■ What you should do:
Each entry should be written out once more, exactly as given below.

■ Exercise input:
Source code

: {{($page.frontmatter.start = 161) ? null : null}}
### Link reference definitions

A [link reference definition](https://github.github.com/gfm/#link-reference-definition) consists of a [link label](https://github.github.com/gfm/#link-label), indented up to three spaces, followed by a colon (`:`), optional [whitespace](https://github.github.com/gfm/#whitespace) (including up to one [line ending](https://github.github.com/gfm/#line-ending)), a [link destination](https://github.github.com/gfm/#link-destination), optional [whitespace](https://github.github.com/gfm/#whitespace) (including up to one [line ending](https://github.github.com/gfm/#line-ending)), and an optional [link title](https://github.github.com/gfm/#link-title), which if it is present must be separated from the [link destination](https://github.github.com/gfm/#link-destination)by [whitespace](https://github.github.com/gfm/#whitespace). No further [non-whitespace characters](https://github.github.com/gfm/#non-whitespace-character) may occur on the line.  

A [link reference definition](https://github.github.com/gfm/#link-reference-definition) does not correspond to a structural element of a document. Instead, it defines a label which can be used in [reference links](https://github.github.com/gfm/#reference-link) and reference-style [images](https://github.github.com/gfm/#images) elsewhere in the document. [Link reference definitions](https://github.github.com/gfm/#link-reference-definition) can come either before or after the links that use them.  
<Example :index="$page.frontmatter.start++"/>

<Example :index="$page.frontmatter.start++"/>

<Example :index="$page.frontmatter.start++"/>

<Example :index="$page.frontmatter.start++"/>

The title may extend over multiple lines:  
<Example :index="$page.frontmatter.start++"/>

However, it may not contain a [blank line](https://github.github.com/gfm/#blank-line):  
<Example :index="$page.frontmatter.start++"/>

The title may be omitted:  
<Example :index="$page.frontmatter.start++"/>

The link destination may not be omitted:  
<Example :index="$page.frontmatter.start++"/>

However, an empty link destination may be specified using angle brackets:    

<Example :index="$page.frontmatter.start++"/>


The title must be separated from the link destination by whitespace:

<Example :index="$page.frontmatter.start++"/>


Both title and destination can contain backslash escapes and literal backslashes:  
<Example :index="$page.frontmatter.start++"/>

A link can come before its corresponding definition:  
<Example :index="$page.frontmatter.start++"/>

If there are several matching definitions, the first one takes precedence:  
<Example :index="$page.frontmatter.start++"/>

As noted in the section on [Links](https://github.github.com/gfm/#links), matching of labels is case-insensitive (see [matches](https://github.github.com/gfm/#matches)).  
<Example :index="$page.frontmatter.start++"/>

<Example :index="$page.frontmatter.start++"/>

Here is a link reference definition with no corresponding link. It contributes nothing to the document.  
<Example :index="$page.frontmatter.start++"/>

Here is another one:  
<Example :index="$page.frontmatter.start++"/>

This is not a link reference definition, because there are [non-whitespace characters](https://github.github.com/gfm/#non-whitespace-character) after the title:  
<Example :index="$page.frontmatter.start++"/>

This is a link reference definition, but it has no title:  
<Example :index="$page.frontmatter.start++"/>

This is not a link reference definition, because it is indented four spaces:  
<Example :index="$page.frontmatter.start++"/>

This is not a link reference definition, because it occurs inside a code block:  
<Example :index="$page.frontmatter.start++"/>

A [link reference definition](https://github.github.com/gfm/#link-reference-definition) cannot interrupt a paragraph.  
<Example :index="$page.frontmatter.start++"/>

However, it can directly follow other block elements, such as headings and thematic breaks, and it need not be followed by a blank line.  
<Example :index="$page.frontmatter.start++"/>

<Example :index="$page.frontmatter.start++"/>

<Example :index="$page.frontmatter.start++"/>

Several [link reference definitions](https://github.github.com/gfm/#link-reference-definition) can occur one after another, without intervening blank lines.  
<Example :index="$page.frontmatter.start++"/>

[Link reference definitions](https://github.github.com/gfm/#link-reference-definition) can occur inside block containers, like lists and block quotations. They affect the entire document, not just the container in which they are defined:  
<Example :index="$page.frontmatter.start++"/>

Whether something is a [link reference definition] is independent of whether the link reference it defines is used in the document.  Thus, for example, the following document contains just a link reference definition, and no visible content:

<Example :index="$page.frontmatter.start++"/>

■ Solved problem:
Source code

: {{($page.frontmatter.start = 161) ? null : null}}
### Link reference definitions

A [link reference definition](https://github.github.com/gfm/#link-reference-definition) consists of a [link label](https://github.github.com/gfm/#link-label), indented up to three spaces, followed by a colon (`:`), optional [whitespace](https://github.github.com/gfm/#whitespace) (including up to one [line ending](https://github.github.com/gfm/#line-ending)), a [link destination](https://github.github.com/gfm/#link-destination), optional [whitespace](https://github.github.com/gfm/#whitespace) (including up to one [line ending](https://github.github.com/gfm/#line-ending)), and an optional [link title](https://github.github.com/gfm/#link-title), which if it is present must be separated from the [link destination](https://github.github.com/gfm/#link-destination)by [whitespace](https://github.github.com/gfm/#whitespace). No further [non-whitespace characters](https://github.github.com/gfm/#non-whitespace-character) may occur on the line.  

A [link reference definition](https://github.github.com/gfm/#link-reference-definition) does not correspond to a structural element of a document. Instead, it defines a label which can be used in [reference links](https://github.github.com/gfm/#reference-link) and reference-style [images](https://github.github.com/gfm/#images) elsewhere in the document. [Link reference definitions](https://github.github.com/gfm/#link-reference-definition) can come either before or after the links that use them.  
<Example :index="$page.frontmatter.start++"/>

<Example :index="$page.frontmatter.start++"/>

<Example :index="$page.frontmatter.start++"/>

<Example :index="$page.frontmatter.start++"/>

The title may extend over multiple lines:  
<Example :index="$page.frontmatter.start++"/>

However, it may not contain a [blank line](https://github.github.com/gfm/#blank-line):  
<Example :index="$page.frontmatter.start++"/>

The title may be omitted:  
<Example :index="$page.frontmatter.start++"/>

The link destination may not be omitted:  
<Example :index="$page.frontmatter.start++"/>

However, an empty link destination may be specified using angle brackets:    

<Example :index="$page.frontmatter.start++"/>


The title must be separated from the link destination by whitespace:

<Example :index="$page.frontmatter.start++"/>


Both title and destination can contain backslash escapes and literal backslashes:  
<Example :index="$page.frontmatter.start++"/>

A link can come before its corresponding definition:  
<Example :index="$page.frontmatter.start++"/>

If there are several matching definitions, the first one takes precedence:  
<Example :index="$page.frontmatter.start++"/>

As noted in the section on [Links](https://github.github.com/gfm/#links), matching of labels is case-insensitive (see [matches](https://github.github.com/gfm/#matches)).  
<Example :index="$page.frontmatter.start++"/>

<Example :index="$page.frontmatter.start++"/>

Here is a link reference definition with no corresponding link. It contributes nothing to the document.  
<Example :index="$page.frontmatter.start++"/>

Here is another one:  
<Example :index="$page.frontmatter.start++"/>

This is not a link reference definition, because there are [non-whitespace characters](https://github.github.com/gfm/#non-whitespace-character) after the title:  
<Example :index="$page.frontmatter.start++"/>

This is a link reference definition, but it has no title:  
<Example :index="$page.frontmatter.start++"/>

This is not a link reference definition, because it is indented four spaces:  
<Example :index="$page.frontmatter.start++"/>

This is not a link reference definition, because it occurs inside a code block:  
<Example :index="$page.frontmatter.start++"/>

A [link reference definition](https://github.github.com/gfm/#link-reference-definition) cannot interrupt a paragraph.  
<Example :index="$page.frontmatter.start++"/>

However, it can directly follow other block elements, such as headings and thematic breaks, and it need not be followed by a blank line.  
<Example :index="$page.frontmatter.start++"/>

<Example :index="$page.frontmatter.start++"/>

<Example :index="$page.frontmatter.start++"/>

Several [link reference definitions](https://github.github.com/gfm/#link-reference-definition) can occur one after another, without intervening blank lines.  
<Example :index="$page.frontmatter.start++"/>

[Link reference definitions](https://github.github.com/gfm/#link-reference-definition) can occur inside block containers, like lists and block quotations. They affect the entire document, not just the container in which they are defined:  
<Example :index="$page.frontmatter.start++"/>

Whether something is a [link reference definition] is independent of whether the link reference it defines is used in the document.  Thus, for example, the following document contains just a link reference definition, and no visible content:

<Example :index="$page.frontmatter.start++"/>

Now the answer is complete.